The aftermath of the flood in the Libyan city of Derna. Credit: UNHCR/Ahmed Al Houdiri T

By Joyce Chimbi
NAIROBI, Sep 22 2023 – African countries are increasingly in the eye of deadly climate-induced disasters. Recent devastating extreme events include intense shattering earthquakes in Morocco, followed shortly by catastrophic floods in Libya this September that left 11,300 people dead, according to Libya’s Red Crescent.

A quarter of Libya’s Port City of Derna – the epicentre of this tragedy – was wiped off the map. Planet warming pollution made the tragedy in Libya 50 times more likely to occur and 50 percent worse. 

“As global warming intensifies, the outlook worsens, losses and damages increase and become increasingly difficult to avoid, the projections are dire – regional disparities and food security are poised to affect tens to hundreds of millions of people in low- and middle-income countries, flood risk is anticipated to result in an additional 48,000 deaths of children by 2030,” said Dr Adelle Thomas, lead author on the Sixth Assessment Report of the United Nations Intergovernmental Panel on Climate Change (IPCC) – the sixth in a series of reports which assess scientific, technical, and socio-economic information concerning climate change.

“For small islands and coastal communities, both slow onset and extreme events threaten to render these places uninhabitable. In this context, we find that current financial and institutional structures are failing to comprehensively address losses and damages, particularly in vulnerable developing nations. More than 50 percent of the debt increase in vulnerable nations is linked to funding disaster recoveries and reconstruction. It is an unjust and unsustainable predicament with those least responsible for climate change are shouldering the burdens and costs of loss and damage.”

Speaking during a special UN meeting on loss and damage on September 20, 2023, Amina J Mohammed, the Vice Secretary-General of the United Nations, said that this is an issue that the Secretary General of the United Nations “always got fire under our feet for and to make sure we deliver as we go to COP28. The imperative to act urgently and collectively, we all know, cannot be overstated, and this special meeting is taking place on the margins of the secretary general’s Climate Ambition Summit.”

Stressing that the global community must come together, redouble its efforts in rapidly reducing greenhouse gas emissions in line with the Paris Agreement and significantly enhancing adaptation resilience in the face of these inevitable changes.

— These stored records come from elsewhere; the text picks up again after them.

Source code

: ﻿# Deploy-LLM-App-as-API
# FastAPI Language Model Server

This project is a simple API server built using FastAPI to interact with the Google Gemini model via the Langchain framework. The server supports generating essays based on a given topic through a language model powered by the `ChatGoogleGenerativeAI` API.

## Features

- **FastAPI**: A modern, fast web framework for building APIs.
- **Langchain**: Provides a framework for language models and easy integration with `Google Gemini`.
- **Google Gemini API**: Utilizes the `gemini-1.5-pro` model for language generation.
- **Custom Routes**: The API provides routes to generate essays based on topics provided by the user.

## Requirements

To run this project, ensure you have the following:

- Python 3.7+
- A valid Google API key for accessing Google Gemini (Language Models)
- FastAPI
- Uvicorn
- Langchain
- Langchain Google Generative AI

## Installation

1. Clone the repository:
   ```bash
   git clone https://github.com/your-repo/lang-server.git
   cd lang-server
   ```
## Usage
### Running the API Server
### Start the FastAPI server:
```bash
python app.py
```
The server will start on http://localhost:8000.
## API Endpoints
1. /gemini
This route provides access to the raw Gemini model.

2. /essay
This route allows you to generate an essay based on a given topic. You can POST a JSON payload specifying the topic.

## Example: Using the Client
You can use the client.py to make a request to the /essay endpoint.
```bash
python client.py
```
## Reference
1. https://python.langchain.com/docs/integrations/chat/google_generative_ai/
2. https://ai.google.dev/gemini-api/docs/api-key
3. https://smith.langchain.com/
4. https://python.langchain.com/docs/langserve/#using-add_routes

It is also equally imperative that the global community address the irreversible impacts that have already been set in motion.

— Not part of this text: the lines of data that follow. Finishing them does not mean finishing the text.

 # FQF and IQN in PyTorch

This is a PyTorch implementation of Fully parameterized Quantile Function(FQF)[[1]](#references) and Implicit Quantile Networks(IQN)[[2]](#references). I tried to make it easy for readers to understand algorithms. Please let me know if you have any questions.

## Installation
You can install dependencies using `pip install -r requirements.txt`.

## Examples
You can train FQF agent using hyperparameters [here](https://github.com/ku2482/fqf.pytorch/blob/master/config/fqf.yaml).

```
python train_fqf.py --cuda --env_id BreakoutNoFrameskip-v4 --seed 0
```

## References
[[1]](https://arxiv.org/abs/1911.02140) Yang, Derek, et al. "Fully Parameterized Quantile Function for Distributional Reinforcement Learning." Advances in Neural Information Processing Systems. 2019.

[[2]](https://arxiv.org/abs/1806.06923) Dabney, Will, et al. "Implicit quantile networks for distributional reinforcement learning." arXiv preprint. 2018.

“Many nations, particularly those which are least responsible for the current climate crisis, find themselves at the frontline of its effects. To address the climate injustice, a historic decision was taken at COP27 to establish new funding arrangements, including a fund for loss and damage. It is possible to have a world that is secure, where no one is left behind. Keeping the promise of the 2030 agenda and also of the Paris Agreement,” Mohammed emphasised.

The special meeting on loss and damage supported efforts by the Transitional Committee in line with the mandate that was given to them by the parties of the Paris Agreement. Emphasizing that urgent action was needed as the least polluting countries were in the frontline of a deadly climate crisis.

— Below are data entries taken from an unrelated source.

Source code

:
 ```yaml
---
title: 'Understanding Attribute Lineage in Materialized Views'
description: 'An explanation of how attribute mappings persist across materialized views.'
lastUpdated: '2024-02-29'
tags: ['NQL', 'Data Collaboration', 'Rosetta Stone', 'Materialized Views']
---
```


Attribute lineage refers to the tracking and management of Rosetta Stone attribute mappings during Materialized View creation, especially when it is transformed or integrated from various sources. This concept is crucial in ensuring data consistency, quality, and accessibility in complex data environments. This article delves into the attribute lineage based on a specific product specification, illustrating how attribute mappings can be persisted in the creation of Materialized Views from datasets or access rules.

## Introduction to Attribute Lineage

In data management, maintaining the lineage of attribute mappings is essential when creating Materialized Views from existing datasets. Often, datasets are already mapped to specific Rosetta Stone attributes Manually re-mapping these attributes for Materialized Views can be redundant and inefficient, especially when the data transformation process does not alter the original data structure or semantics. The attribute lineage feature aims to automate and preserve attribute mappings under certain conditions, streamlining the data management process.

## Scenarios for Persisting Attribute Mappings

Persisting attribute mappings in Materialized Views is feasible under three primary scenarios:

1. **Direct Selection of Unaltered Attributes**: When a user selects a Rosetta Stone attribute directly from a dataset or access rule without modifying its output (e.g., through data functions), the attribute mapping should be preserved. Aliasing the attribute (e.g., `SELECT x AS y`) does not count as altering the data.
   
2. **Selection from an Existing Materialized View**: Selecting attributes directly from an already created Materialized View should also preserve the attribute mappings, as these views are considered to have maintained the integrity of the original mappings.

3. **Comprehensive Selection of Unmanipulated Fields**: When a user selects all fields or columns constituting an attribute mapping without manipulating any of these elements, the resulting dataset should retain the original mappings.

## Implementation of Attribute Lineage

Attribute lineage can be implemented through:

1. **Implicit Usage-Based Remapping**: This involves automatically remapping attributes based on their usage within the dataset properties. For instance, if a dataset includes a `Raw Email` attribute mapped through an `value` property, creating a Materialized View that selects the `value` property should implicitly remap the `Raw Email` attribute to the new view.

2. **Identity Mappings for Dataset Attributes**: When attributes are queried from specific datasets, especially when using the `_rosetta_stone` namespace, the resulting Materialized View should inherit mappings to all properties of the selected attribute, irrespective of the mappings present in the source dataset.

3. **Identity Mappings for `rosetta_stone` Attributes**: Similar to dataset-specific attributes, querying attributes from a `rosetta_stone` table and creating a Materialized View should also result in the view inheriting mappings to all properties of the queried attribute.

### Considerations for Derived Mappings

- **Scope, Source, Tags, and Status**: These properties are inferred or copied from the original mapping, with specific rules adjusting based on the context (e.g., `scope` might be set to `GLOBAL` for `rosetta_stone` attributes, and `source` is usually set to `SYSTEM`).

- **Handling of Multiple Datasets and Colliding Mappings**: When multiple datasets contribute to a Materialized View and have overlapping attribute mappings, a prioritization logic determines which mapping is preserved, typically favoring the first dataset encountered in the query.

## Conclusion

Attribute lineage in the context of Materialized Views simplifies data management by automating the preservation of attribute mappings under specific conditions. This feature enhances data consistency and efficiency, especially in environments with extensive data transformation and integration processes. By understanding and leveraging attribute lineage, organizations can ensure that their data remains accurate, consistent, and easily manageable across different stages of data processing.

“More than 110 million Africans are being directly affected by climate and water-related hazards in 2022, and that caused more than 8.5 billion dollars in economic damages. Our global projected economic cost of loss and damage are to be in the range of hundreds of billions by 2030,” Mohammed expounded.

At the same time, unsustainable debt burdens, spiralling inflation and currency fluctuations are adding to the difficulties and hardships that the most vulnerable countries face. Initiatives such as the SDGs Stimulus to Deliver Agenda 2030 are now in place to keep the 2030 promise by offsetting challenging market conditions faced by developing countries and accelerating progress towards the SDGs.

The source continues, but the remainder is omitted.